I think if I'd read The Running Man
around the time of publication, I'd have completely missed King's voice in it. Of all the Bachman books I've read thus far, this one is probably the least like King's usual works for a number of reasons. There are definitely echoes of The Long Walk
here, but a lot of the introspective examinations of the human condition are missing from The Running Man
. In no way does that make it any less of a powerhouse. For early King, I was surprised by how enveloping the story was. I wasn't a huge fan of the format or the narration of Carrie
and a lot of the earlier King works just don't have an immersive flair for me. All that is, except this little gem. The pacing is taught and it winds up to its dramatic conclusion very quickly. The countdown of the chapters lends an ominous tone to the progression of the narration without feeling overly gimmicky.
What's remarkable about this novel is its prescience. Sure by 1982 King had a wealth of dystopian fiction to draw upon for influence. The indelible mark of Bradbury and Orwell's visions of the omnipresence of media as a soporific to the masses is almost inescapable in its inclusion in any later totalitarian-esque novel. Along with The Long Walk
, however, King fully anticipates reality television shows like Survivor, which I found pretty uncomfortable. Reading the novel in the beginning of the 21st century is almsot enough to send chills down your spine. Environmentalism is another unsurprising component, being a product of the late 70s, but again, the timeliness of the message today is prescient as well. (So is the conclusion, but I won't ruin it for you).
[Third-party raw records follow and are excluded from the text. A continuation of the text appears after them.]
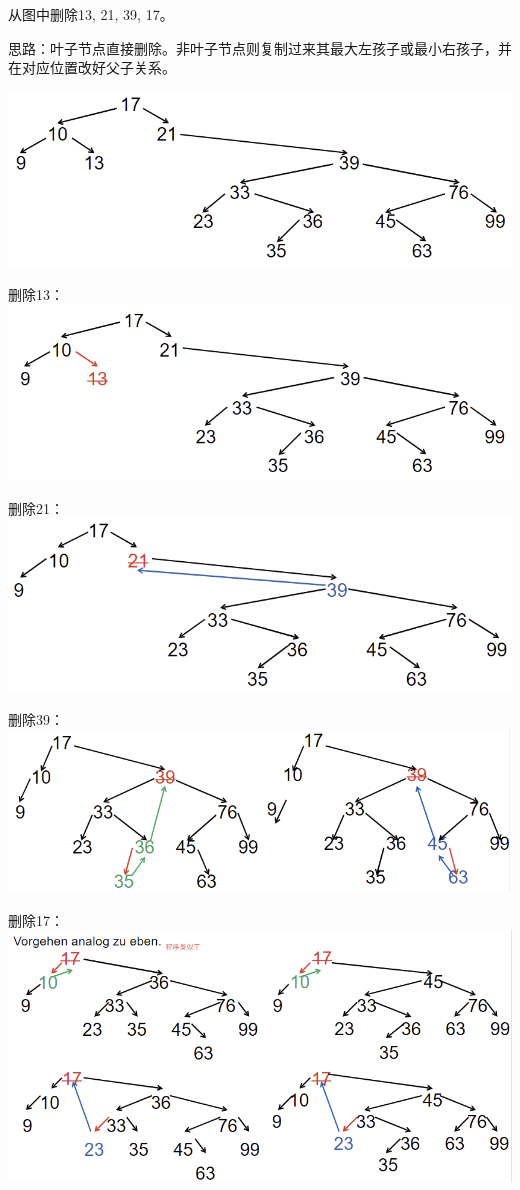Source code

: \documentclass[fleqn]{article}
\begin{document}
从图中删除13, 21, 39, 17。

思路：叶子节点直接删除。非叶子节点则复制过来其最大左孩子或最小右孩子，并在对应位置改好父子关系。

\begin{center}
    \includegraphics[scale=0.5]{23.png}

    删除13：
    \includegraphics[scale=0.5]{24.png}

    删除21：
    \includegraphics[scale=0.5]{25.png}

    删除39：
    \includegraphics[scale=0.5]{26.png}

    删除17：
    \includegraphics[scale=0.5]{27.png}


\end{center}
\end{document}
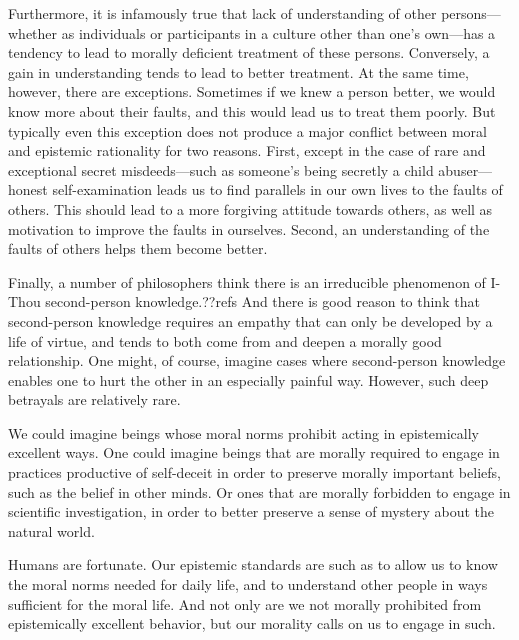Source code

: Furthermore, it is infamously true that lack of understanding of other persons---whether as individuals or participants in 
a culture other than one's own---has a tendency to lead to morally deficient treatment of these persons. Conversely, a 
gain in understanding tends to lead to better treatment. At the same time, however, there are exceptions. Sometimes if we 
knew a person better, we would know more about their faults, and this would lead us to treat them poorly. But typically 
even this exception does not produce a major conflict between moral and epistemic rationality for two reasons. First, 
except in the case of rare and exceptional secret misdeeds---such as someone's being secretly a child 
abuser---honest self-examination leads us to find parallels in 
our own lives to the faults of others. This should lead to a more forgiving attitude towards others, as well as motivation
to improve the faults in ourselves. Second, an understanding of the faults of others helps them 
become better.

Finally, a number of philosophers think there is an irreducible phenomenon of I-Thou second-person knowledge.??refs And there is good
reason to think that second-person knowledge requires an empathy that can only be developed by a life of virtue, and 
tends to both come from and deepen a morally good relationship. One might, of course, imagine cases where second-person 
knowledge enables one to hurt the other in an especially painful way. However, such deep betrayals are relatively rare.

We could imagine beings whose moral norms prohibit acting in epistemically excellent ways. One could imagine
beings that are morally required to engage in practices productive of self-deceit in order to preserve morally important
beliefs, such as the belief in other minds. Or ones that are morally forbidden to engage in scientific investigation,
in order to better preserve a sense of mystery about the natural world.

Humans are fortunate. Our epistemic standards are such as to allow us to know the moral norms needed for daily life, 
and to understand other people in ways sufficient for the moral life. And not only are we not morally prohibited from 
epistemically excellent behavior, but our morality calls on us to engage in such.

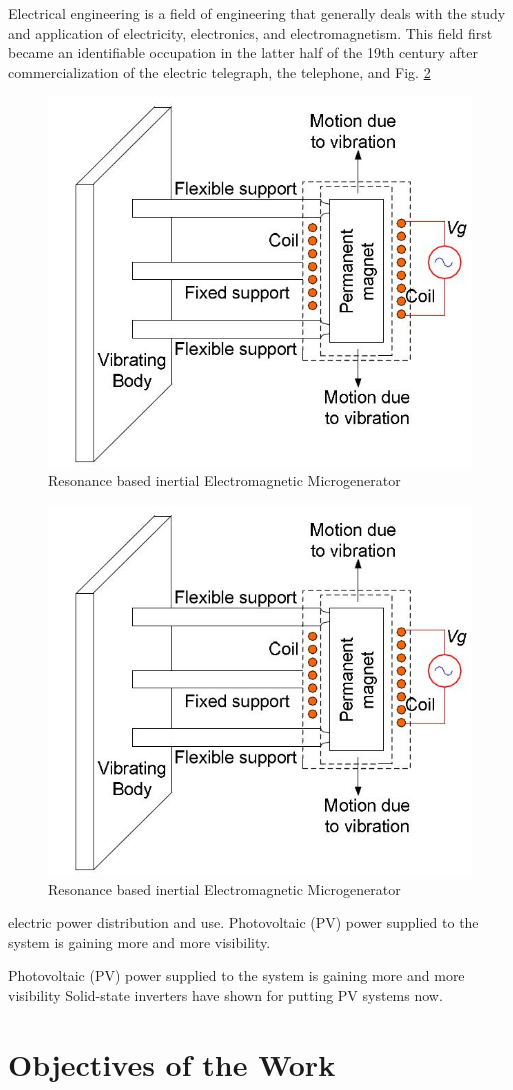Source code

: Electrical engineering is a field of engineering that generally deals with the study and application of electricity, electronics, and electromagnetism. This field first became an identifiable occupation in the latter half of the 19th century after commercialization of the electric telegraph, the telephone, and Fig. \ref{a}
\begin{figure}[h]
	\begin{center}
		\includegraphics[width =5 cm]{1.jpg}
		\caption{Resonance based inertial Electromagnetic Microgenerator}
		\label{ab}
	\end{center}
\end{figure}

\begin{figure}[h]
\begin{center}
\includegraphics[width =5 cm]{1.jpg}
\caption{Resonance based inertial Electromagnetic Microgenerator}
\label{a}
\end{center}
\end{figure}

electric power distribution and use.\cite{ref1} Photovoltaic (PV) power supplied to the system is gaining more and more visibility. \cite{ref3}

Photovoltaic (PV) power supplied to the system is gaining more and more visibility Solid-state inverters have shown for putting PV systems now. \cite{ref2}



 \section{Objectives of the Work}     %

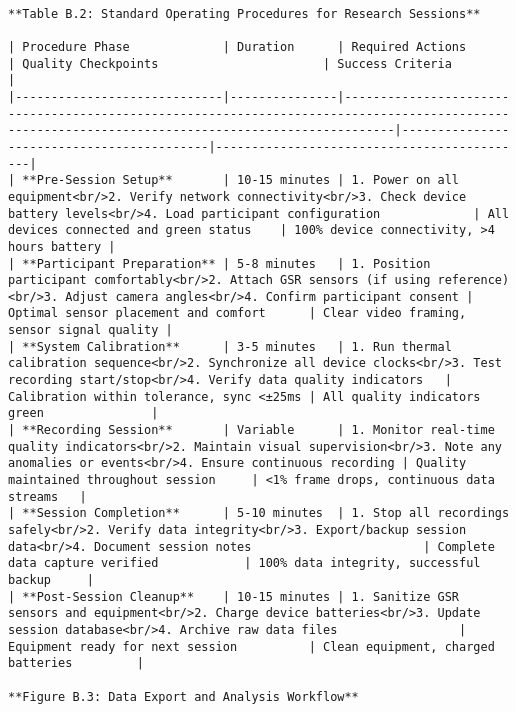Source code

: \documentclass[11pt,a4paper]{report}
\begin{document}
\begin{verbatim}

**Table B.2: Standard Operating Procedures for Research Sessions**

| Procedure Phase             | Duration      | Required Actions                                                                                                                                  | Quality Checkpoints                       | Success Criteria                           |
|-----------------------------|---------------|---------------------------------------------------------------------------------------------------------------------------------------------------|-------------------------------------------|--------------------------------------------|
| **Pre-Session Setup**       | 10-15 minutes | 1. Power on all equipment<br/>2. Verify network connectivity<br/>3. Check device battery levels<br/>4. Load participant configuration             | All devices connected and green status    | 100% device connectivity, >4 hours battery |
| **Participant Preparation** | 5-8 minutes   | 1. Position participant comfortably<br/>2. Attach GSR sensors (if using reference)<br/>3. Adjust camera angles<br/>4. Confirm participant consent | Optimal sensor placement and comfort      | Clear video framing, sensor signal quality |
| **System Calibration**      | 3-5 minutes   | 1. Run thermal calibration sequence<br/>2. Synchronize all device clocks<br/>3. Test recording start/stop<br/>4. Verify data quality indicators   | Calibration within tolerance, sync <±25ms | All quality indicators green               |
| **Recording Session**       | Variable      | 1. Monitor real-time quality indicators<br/>2. Maintain visual supervision<br/>3. Note any anomalies or events<br/>4. Ensure continuous recording | Quality maintained throughout session     | <1% frame drops, continuous data streams   |
| **Session Completion**      | 5-10 minutes  | 1. Stop all recordings safely<br/>2. Verify data integrity<br/>3. Export/backup session data<br/>4. Document session notes                        | Complete data capture verified            | 100% data integrity, successful backup     |
| **Post-Session Cleanup**    | 10-15 minutes | 1. Sanitize GSR sensors and equipment<br/>2. Charge device batteries<br/>3. Update session database<br/>4. Archive raw data files                 | Equipment ready for next session          | Clean equipment, charged batteries         |

**Figure B.3: Data Export and Analysis Workflow**

\end{verbatim}
\end{document}
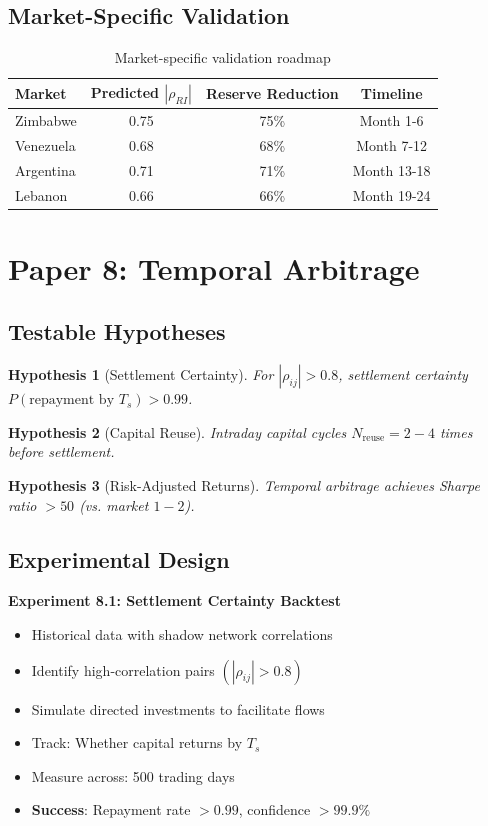 \documentclass[12pt]{article}
\newtheorem{hypothesis}{Hypothesis}
\begin{document}
\subsection{Market-Specific Validation}

\begin{table}[h]
\centering
\begin{tabular}{|l|c|c|c|}
\hline
Market & Predicted $|\rho_{RI}|$ & Reserve Reduction & Timeline \\
\hline
Zimbabwe & 0.75 & 75\% & Month 1-6 \\
Venezuela & 0.68 & 68\% & Month 7-12 \\
Argentina & 0.71 & 71\% & Month 13-18 \\
Lebanon & 0.66 & 66\% & Month 19-24 \\
\hline
\end{tabular}
\caption{Market-specific validation roadmap}
\end{table}

\section{Paper 8: Temporal Arbitrage}

\subsection{Testable Hypotheses}

\begin{hypothesis}[Settlement Certainty]
For $|\rho_{ij}| > 0.8$, settlement certainty $P(\text{repayment by } T_s) > 0.99$.
\end{hypothesis}

\begin{hypothesis}[Capital Reuse]
Intraday capital cycles $N_{\text{reuse}} = 2-4$ times before settlement.
\end{hypothesis}

\begin{hypothesis}[Risk-Adjusted Returns]
Temporal arbitrage achieves Sharpe ratio $> 50$ (vs. market $1-2$).
\end{hypothesis}

\subsection{Experimental Design}

\textbf{Experiment 8.1: Settlement Certainty Backtest}
\begin{itemize}
    \item Historical data with shadow network correlations
    \item Identify high-correlation pairs $(|\rho_{ij}| > 0.8)$
    \item Simulate directed investments to facilitate flows
    \item Track: Whether capital returns by $T_s$
    \item Measure across: 500 trading days
    \item \textbf{Success}: Repayment rate $> 0.99$, confidence $> 99.9\%$
\end{itemize}
\end{document}
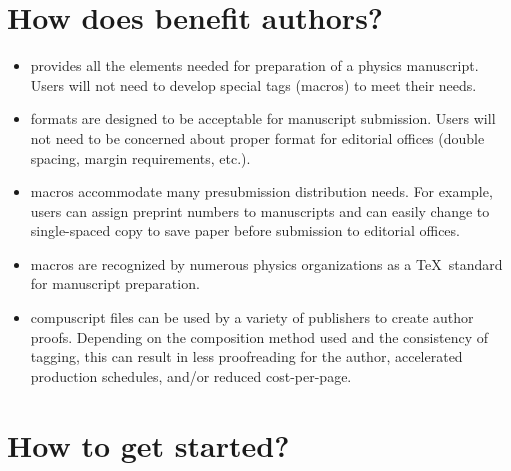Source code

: \section{How does \REVTeX{} benefit authors?}
\begin{itemize}
\item \REVTeX{} provides all the elements needed for preparation of a
physics manuscript.   Users will not need to develop special tags (macros)
to meet their needs.

\item \REVTeX{} formats are designed to be acceptable for manuscript
submission.  Users will not need to be concerned about proper format for
editorial offices (double spacing, margin requirements, etc.).

\item \REVTeX{} macros accommodate many presubmission distribution needs.
For example, users can assign preprint numbers to manuscripts  and can
easily change to single-spaced copy to save paper before submission to
editorial offices.

\item \REVTeX{} macros are recognized by numerous physics organizations as
a \TeX\ standard for manuscript preparation.

\item \REVTeX{} compuscript files can be used by a variety of publishers to
create author proofs.  Depending on the composition method used and the
consistency of tagging, this can result in less proofreading for the
author, accelerated production schedules, and/or reduced cost-per-page.
\end{itemize}

\section{How to get started?}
Missing here is the depth you come to expect from King characters. Sure Ben is a good guy at heart who's life is rather complicated and composed of compromises of circumstance that put just enough tension in him to make him interesting. The focus however, is clearly on the derivation of the plot. How will Richard's escape this clever trap? Where will he go next? What's he going to do if he can make it the whole month? The reader feels remarkably like those saps sitting in front of their free-vees just waiting for the train-wreck to unfold. It's definitely a page-turner and fun in the way that old sci-fi from the classic age is with less focus on the sciency aspects and more so place on the imagination. The Running Man
is a perfectly good "what if...." novel for a rainy day.